Stored dataset items
======
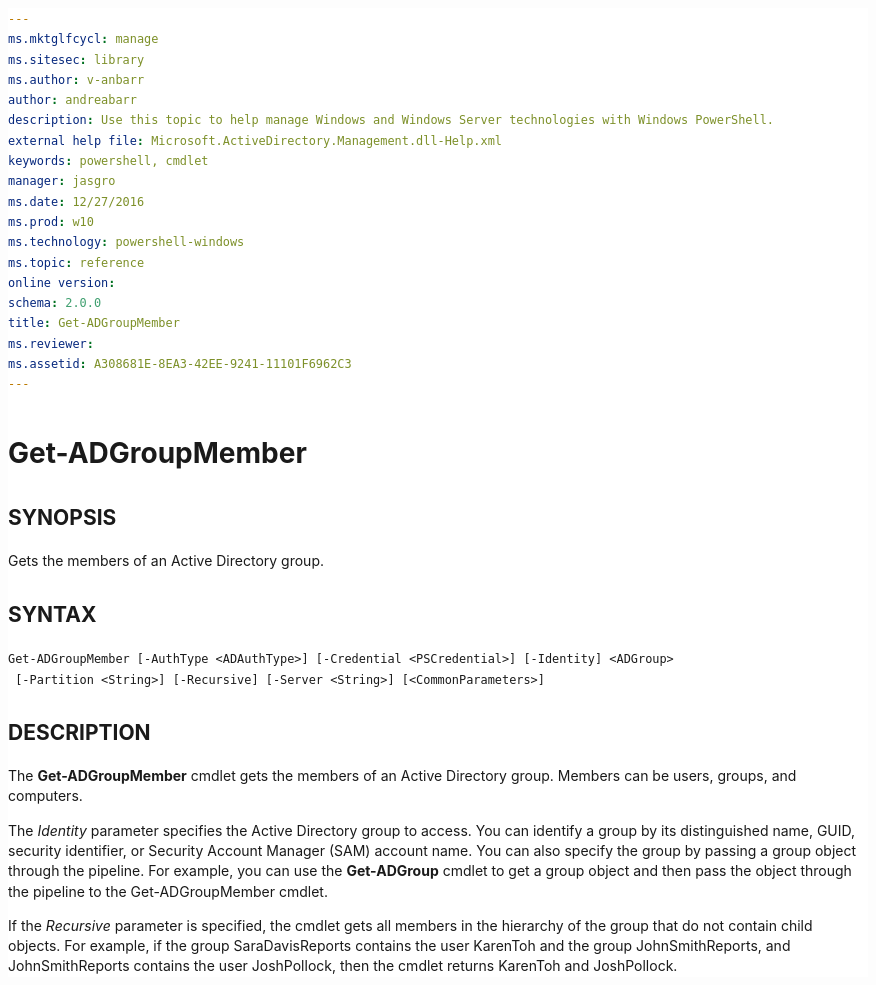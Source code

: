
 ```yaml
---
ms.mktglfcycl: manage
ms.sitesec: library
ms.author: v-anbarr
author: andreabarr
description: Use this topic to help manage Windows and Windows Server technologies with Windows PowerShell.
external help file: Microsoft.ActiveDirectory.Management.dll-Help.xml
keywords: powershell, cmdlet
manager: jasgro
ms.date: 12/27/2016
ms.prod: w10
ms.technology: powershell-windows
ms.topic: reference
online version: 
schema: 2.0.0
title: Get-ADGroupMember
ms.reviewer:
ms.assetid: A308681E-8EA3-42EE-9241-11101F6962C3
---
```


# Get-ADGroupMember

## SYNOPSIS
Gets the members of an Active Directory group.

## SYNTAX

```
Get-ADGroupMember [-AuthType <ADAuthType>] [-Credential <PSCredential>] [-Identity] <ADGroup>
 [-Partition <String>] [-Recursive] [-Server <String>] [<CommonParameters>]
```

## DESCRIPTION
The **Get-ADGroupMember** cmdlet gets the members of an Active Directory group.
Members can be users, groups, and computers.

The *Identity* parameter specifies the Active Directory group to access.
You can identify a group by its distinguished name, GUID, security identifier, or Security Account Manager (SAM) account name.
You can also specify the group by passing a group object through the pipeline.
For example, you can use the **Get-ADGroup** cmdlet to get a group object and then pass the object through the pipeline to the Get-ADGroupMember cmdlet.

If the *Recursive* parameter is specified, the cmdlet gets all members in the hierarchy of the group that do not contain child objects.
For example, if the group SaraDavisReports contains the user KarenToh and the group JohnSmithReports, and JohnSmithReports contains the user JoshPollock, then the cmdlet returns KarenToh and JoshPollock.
======
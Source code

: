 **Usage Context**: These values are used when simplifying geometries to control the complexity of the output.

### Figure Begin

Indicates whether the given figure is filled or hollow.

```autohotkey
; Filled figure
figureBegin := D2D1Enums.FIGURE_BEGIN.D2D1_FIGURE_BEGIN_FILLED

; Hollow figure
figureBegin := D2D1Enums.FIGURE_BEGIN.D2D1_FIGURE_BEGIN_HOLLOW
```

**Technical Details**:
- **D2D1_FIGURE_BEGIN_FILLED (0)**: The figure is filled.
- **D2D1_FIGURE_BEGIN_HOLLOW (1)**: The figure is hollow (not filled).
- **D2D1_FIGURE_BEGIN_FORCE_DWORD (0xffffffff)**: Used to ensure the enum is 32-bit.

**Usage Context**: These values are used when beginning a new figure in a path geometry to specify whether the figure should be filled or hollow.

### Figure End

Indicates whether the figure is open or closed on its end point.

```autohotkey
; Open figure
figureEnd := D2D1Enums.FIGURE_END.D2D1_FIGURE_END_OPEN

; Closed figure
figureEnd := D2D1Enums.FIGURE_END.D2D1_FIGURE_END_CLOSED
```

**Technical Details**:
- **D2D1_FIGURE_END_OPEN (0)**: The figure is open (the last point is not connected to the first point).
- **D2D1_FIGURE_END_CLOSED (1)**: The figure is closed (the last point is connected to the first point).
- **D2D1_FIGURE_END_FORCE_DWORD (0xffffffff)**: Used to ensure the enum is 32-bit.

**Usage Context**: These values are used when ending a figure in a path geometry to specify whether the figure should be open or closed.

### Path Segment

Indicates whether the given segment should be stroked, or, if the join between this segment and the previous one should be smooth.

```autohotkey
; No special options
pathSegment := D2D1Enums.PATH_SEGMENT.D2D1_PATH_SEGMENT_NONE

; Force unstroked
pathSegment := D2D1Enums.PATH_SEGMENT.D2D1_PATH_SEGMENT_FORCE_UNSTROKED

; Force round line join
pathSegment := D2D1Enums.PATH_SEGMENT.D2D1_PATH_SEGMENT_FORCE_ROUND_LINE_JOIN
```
======
## Exercise aim
Which lines above include the word "topic"? Pick them out and copy them.

## Result
description: Use this topic to help manage Windows and Windows Server technologies with Windows PowerShell.
ms.topic: reference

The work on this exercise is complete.